Australian agency blocks sale of Donaco International
Joey Lim may be out as CEO of Donaco International Limited, but he is clearly still making his presence known. The former co-founder of the company has been successful in stopping the sale of 9.71% of the company stock to an Asian investment firm, it was announced on May 7.
Orchard Capital Partners (OCP) had been attempting to purchase nearly 10% stake, but efforts by Lim, working with Australia’s Takeovers Panel, blocked the move, as the agency declared this as an unacceptable circumstance.
OCP had declared their intention to purchase the shares in December of last year. At the same time, they were in negotiations with Total Alpha Investments, a company that is controlled by Lim. In December, Lim had defaulted on a loan his company had received from OCP, something that was not known by the Australian agency at the time.

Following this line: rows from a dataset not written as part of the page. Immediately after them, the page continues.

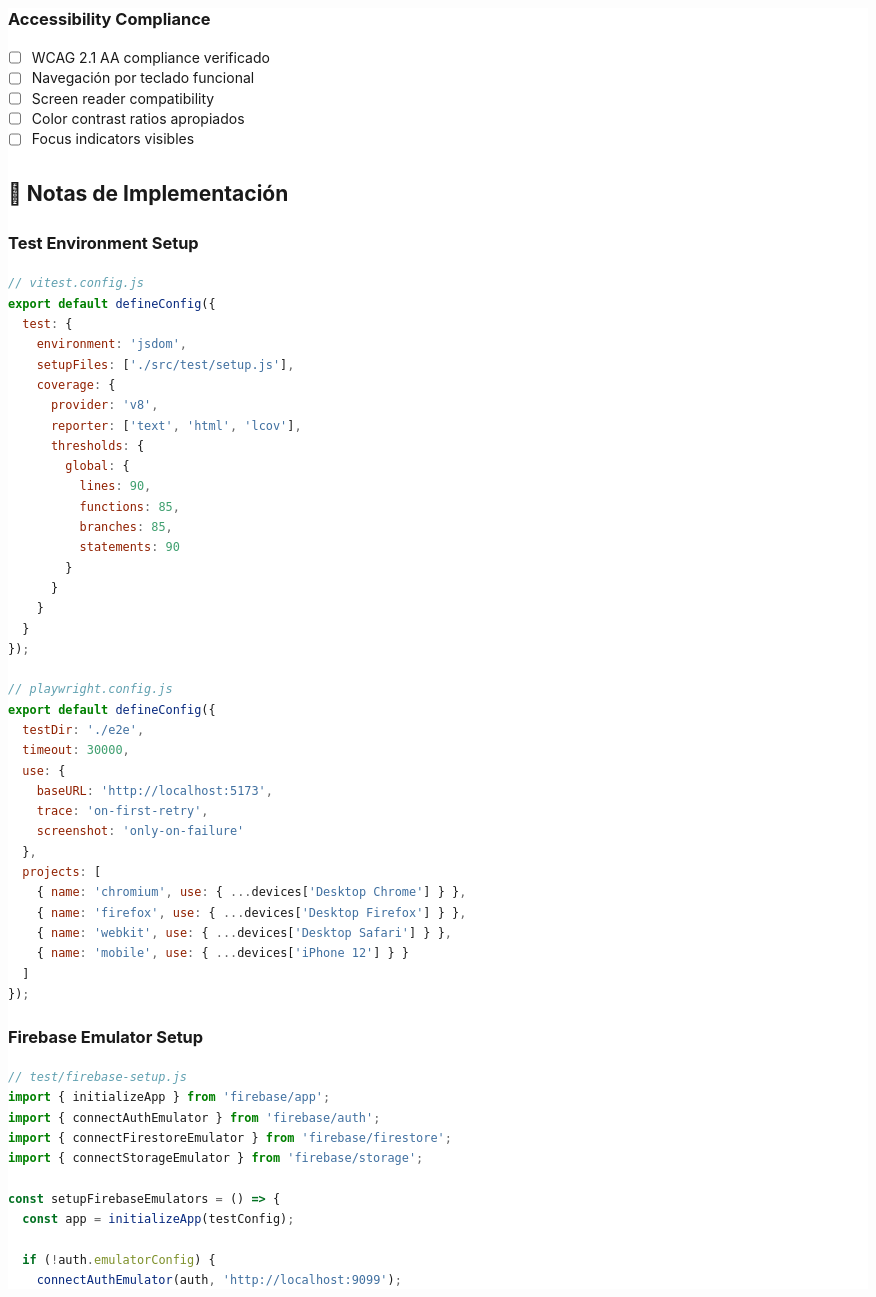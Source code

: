 ### Accessibility Compliance
- [ ] WCAG 2.1 AA compliance verificado
- [ ] Navegación por teclado funcional
- [ ] Screen reader compatibility
- [ ] Color contrast ratios apropiados
- [ ] Focus indicators visibles

## 📝 Notas de Implementación

### Test Environment Setup
```javascript
// vitest.config.js
export default defineConfig({
  test: {
    environment: 'jsdom',
    setupFiles: ['./src/test/setup.js'],
    coverage: {
      provider: 'v8',
      reporter: ['text', 'html', 'lcov'],
      thresholds: {
        global: {
          lines: 90,
          functions: 85,
          branches: 85,
          statements: 90
        }
      }
    }
  }
});

// playwright.config.js
export default defineConfig({
  testDir: './e2e',
  timeout: 30000,
  use: {
    baseURL: 'http://localhost:5173',
    trace: 'on-first-retry',
    screenshot: 'only-on-failure'
  },
  projects: [
    { name: 'chromium', use: { ...devices['Desktop Chrome'] } },
    { name: 'firefox', use: { ...devices['Desktop Firefox'] } },
    { name: 'webkit', use: { ...devices['Desktop Safari'] } },
    { name: 'mobile', use: { ...devices['iPhone 12'] } }
  ]
});
```

### Firebase Emulator Setup
```javascript
// test/firebase-setup.js
import { initializeApp } from 'firebase/app';
import { connectAuthEmulator } from 'firebase/auth';
import { connectFirestoreEmulator } from 'firebase/firestore';
import { connectStorageEmulator } from 'firebase/storage';

const setupFirebaseEmulators = () => {
  const app = initializeApp(testConfig);
  
  if (!auth.emulatorConfig) {
    connectAuthEmulator(auth, 'http://localhost:9099');
```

The official announcement by the regulatory body was issued on May 7. Just hours later, Donaco announced that a hold had been placed on the transaction. The Takeovers Panel explained in their ruling that OCP was already a senior secured creditor to another company owned by Joey Lim.
This credit relationship between Total Alpha and OCP began when senior secured bonds were issued to Lim’s company in May 2017. The total amount loaned was $34.3 million and gave OCP the ability to exercise its voting powers on over 27.25% of the stocks in Donaco.

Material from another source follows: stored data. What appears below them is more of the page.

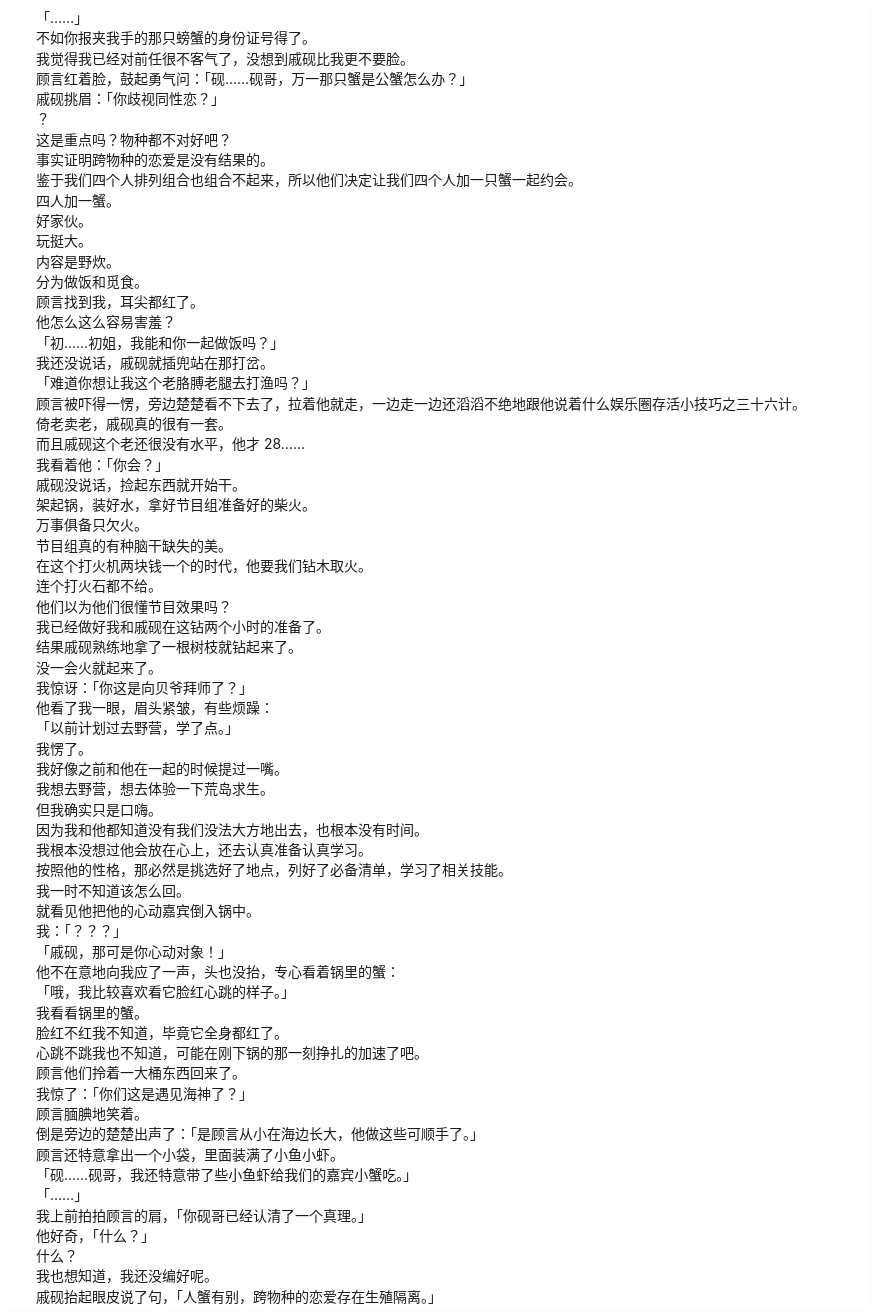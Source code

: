 &emsp;&emsp;「……」  
&emsp;&emsp;不如你报夹我手的那只螃蟹的身份证号得了。  
&emsp;&emsp;我觉得我已经对前任很不客气了，没想到戚砚比我更不要脸。  
&emsp;&emsp;顾言红着脸，鼓起勇气问：「砚……砚哥，万一那只蟹是公蟹怎么办？」  
&emsp;&emsp;戚砚挑眉：「你歧视同性恋？」  
&emsp;&emsp;？  
&emsp;&emsp;这是重点吗？物种都不对好吧？  
&emsp;&emsp;事实证明跨物种的恋爱是没有结果的。  
&emsp;&emsp;鉴于我们四个人排列组合也组合不起来，所以他们决定让我们四个人加一只蟹一起约会。  
&emsp;&emsp;四人加一蟹。  
&emsp;&emsp;好家伙。  
&emsp;&emsp;玩挺大。  
&emsp;&emsp;内容是野炊。  
&emsp;&emsp;分为做饭和觅食。  
&emsp;&emsp;顾言找到我，耳尖都红了。  
&emsp;&emsp;他怎么这么容易害羞？  
&emsp;&emsp;「初……初姐，我能和你一起做饭吗？」  
&emsp;&emsp;我还没说话，戚砚就插兜站在那打岔。  
&emsp;&emsp;「难道你想让我这个老胳膊老腿去打渔吗？」  
&emsp;&emsp;顾言被吓得一愣，旁边楚楚看不下去了，拉着他就走，一边走一边还滔滔不绝地跟他说着什么娱乐圈存活小技巧之三十六计。  
&emsp;&emsp;倚老卖老，戚砚真的很有一套。  
&emsp;&emsp;而且戚砚这个老还很没有水平，他才 28……  
&emsp;&emsp;我看着他：「你会？」  
&emsp;&emsp;戚砚没说话，捡起东西就开始干。  
&emsp;&emsp;架起锅，装好水，拿好节目组准备好的柴火。  
&emsp;&emsp;万事俱备只欠火。  
&emsp;&emsp;节目组真的有种脑干缺失的美。  
&emsp;&emsp;在这个打火机两块钱一个的时代，他要我们钻木取火。  
&emsp;&emsp;连个打火石都不给。  
&emsp;&emsp;他们以为他们很懂节目效果吗？  
&emsp;&emsp;我已经做好我和戚砚在这钻两个小时的准备了。  
&emsp;&emsp;结果戚砚熟练地拿了一根树枝就钻起来了。  
&emsp;&emsp;没一会火就起来了。  
&emsp;&emsp;我惊讶：「你这是向贝爷拜师了？」  
&emsp;&emsp;他看了我一眼，眉头紧皱，有些烦躁：  
&emsp;&emsp;「以前计划过去野营，学了点。」  
&emsp;&emsp;我愣了。  
&emsp;&emsp;我好像之前和他在一起的时候提过一嘴。  
&emsp;&emsp;我想去野营，想去体验一下荒岛求生。  
&emsp;&emsp;但我确实只是口嗨。  
&emsp;&emsp;因为我和他都知道没有我们没法大方地出去，也根本没有时间。  
&emsp;&emsp;我根本没想过他会放在心上，还去认真准备认真学习。  
&emsp;&emsp;按照他的性格，那必然是挑选好了地点，列好了必备清单，学习了相关技能。  
&emsp;&emsp;我一时不知道该怎么回。  
&emsp;&emsp;就看见他把他的心动嘉宾倒入锅中。  
&emsp;&emsp;我：「？？？」  
&emsp;&emsp;「戚砚，那可是你心动对象！」  
&emsp;&emsp;他不在意地向我应了一声，头也没抬，专心看着锅里的蟹：  
&emsp;&emsp;「哦，我比较喜欢看它脸红心跳的样子。」  
&emsp;&emsp;我看看锅里的蟹。  
&emsp;&emsp;脸红不红我不知道，毕竟它全身都红了。  
&emsp;&emsp;心跳不跳我也不知道，可能在刚下锅的那一刻挣扎的加速了吧。  
&emsp;&emsp;顾言他们拎着一大桶东西回来了。  
&emsp;&emsp;我惊了：「你们这是遇见海神了？」  
&emsp;&emsp;顾言腼腆地笑着。  
&emsp;&emsp;倒是旁边的楚楚出声了：「是顾言从小在海边长大，他做这些可顺手了。」  
&emsp;&emsp;顾言还特意拿出一个小袋，里面装满了小鱼小虾。  
&emsp;&emsp;「砚……砚哥，我还特意带了些小鱼虾给我们的嘉宾小蟹吃。」  
&emsp;&emsp;「……」  
&emsp;&emsp;我上前拍拍顾言的肩，「你砚哥已经认清了一个真理。」  
&emsp;&emsp;他好奇，「什么？」  
&emsp;&emsp;什么？  
&emsp;&emsp;我也想知道，我还没编好呢。  
&emsp;&emsp;戚砚抬起眼皮说了句，「人蟹有别，跨物种的恋爱存在生殖隔离。」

Just months later, Lim and his brother would be out at Donaco as part of a shakeup in the company that was partly due to the health of Lim. The Lim brothers owned 41.13% of the stock in Donaco, but the two announced in March that they had sold 27% of their stake in the company.
The company was already embroiled in a dispute with a group of former partners that had led to a lawsuit being filed in court. Plus, the company reported an $88.4 million loss in its most recent fiscal year.

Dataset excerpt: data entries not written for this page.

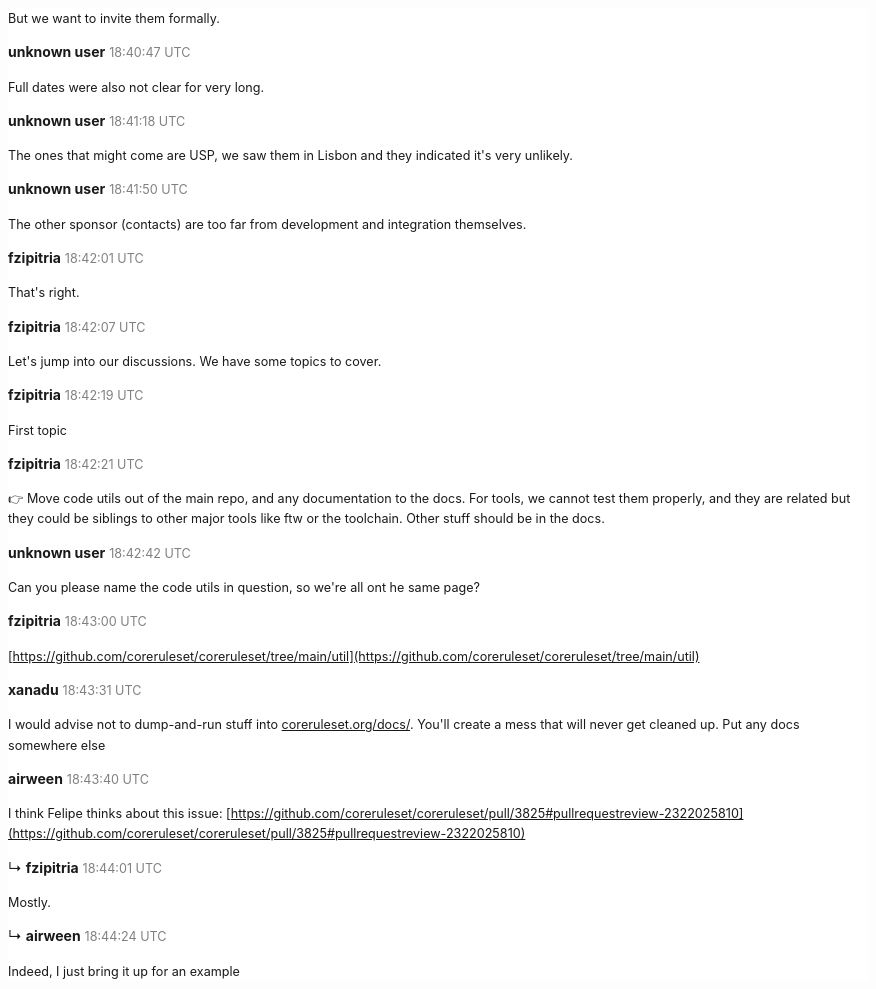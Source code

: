 <span style="font-size: 90%;">But we want to invite them formally.</span>

**unknown user** <span style="color: grey; font-size: 90%;">18:40:47 UTC</span>

<span style="font-size: 90%;">Full dates were also not clear for very long.</span>

**unknown user** <span style="color: grey; font-size: 90%;">18:41:18 UTC</span>

<span style="font-size: 90%;">The ones that might come are USP, we saw them in Lisbon and they indicated it's very unlikely.</span>

**unknown user** <span style="color: grey; font-size: 90%;">18:41:50 UTC</span>

<span style="font-size: 90%;">The other sponsor (contacts) are too far from development and integration themselves.</span>

**fzipitria** <span style="color: grey; font-size: 90%;">18:42:01 UTC</span>

<span style="font-size: 90%;">That's right.</span>

**fzipitria** <span style="color: grey; font-size: 90%;">18:42:07 UTC</span>

<span style="font-size: 90%;">Let's jump into our discussions. We have some topics to cover.</span>

**fzipitria** <span style="color: grey; font-size: 90%;">18:42:19 UTC</span>

<span style="font-size: 90%;">First topic</span>

**fzipitria** <span style="color: grey; font-size: 90%;">18:42:21 UTC</span>

<span style="font-size: 90%;">:point_right: Move code utils out of the main repo, and any documentation to the docs. For tools, we cannot test them properly, and they are related but they could be siblings to other major tools like ftw or the toolchain. Other stuff should be in the docs.</span>

**unknown user** <span style="color: grey; font-size: 90%;">18:42:42 UTC</span>

<span style="font-size: 90%;">Can you please name the code utils in question, so we're all ont he same page?</span>

**fzipitria** <span style="color: grey; font-size: 90%;">18:43:00 UTC</span>

<span style="font-size: 90%;">[https://github.com/coreruleset/coreruleset/tree/main/util](https://github.com/coreruleset/coreruleset/tree/main/util)</span>

**xanadu** <span style="color: grey; font-size: 90%;">18:43:31 UTC</span>

<span style="font-size: 90%;">I would advise not to dump-and-run stuff into [coreruleset.org/docs/](http://coreruleset.org/docs/). You'll create a mess that will never get cleaned up. Put any docs somewhere else</span>

**airween** <span style="color: grey; font-size: 90%;">18:43:40 UTC</span>

<span style="font-size: 90%;">I think Felipe thinks about this issue:
[https://github.com/coreruleset/coreruleset/pull/3825#pullrequestreview-2322025810](https://github.com/coreruleset/coreruleset/pull/3825#pullrequestreview-2322025810)</span>

↳ **fzipitria** <span style="color: grey; font-size: 90%;">18:44:01 UTC</span>

<span style="font-size: 90%;">Mostly.</span>

↳ **airween** <span style="color: grey; font-size: 90%;">18:44:24 UTC</span>

<span style="font-size: 90%;">Indeed, I just bring it up for an example</span>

While Lim was out at Donaco, he still had the power to stop the company from making the sale of the stock. According to the filing, the Takeovers Panel agreed with the assessment of the former CEO, ruling that the on market acquisition was unacceptable because of the nearly 28% shares that OCP could exercise in voting with Alpha. This gave them a substantial interest in both companies, which was a violation of agency rules.
Lim filed the objection in the early part of April. It is not known at this time whether Donaco or OCP will try to appeal or find some alternative to complete the deal.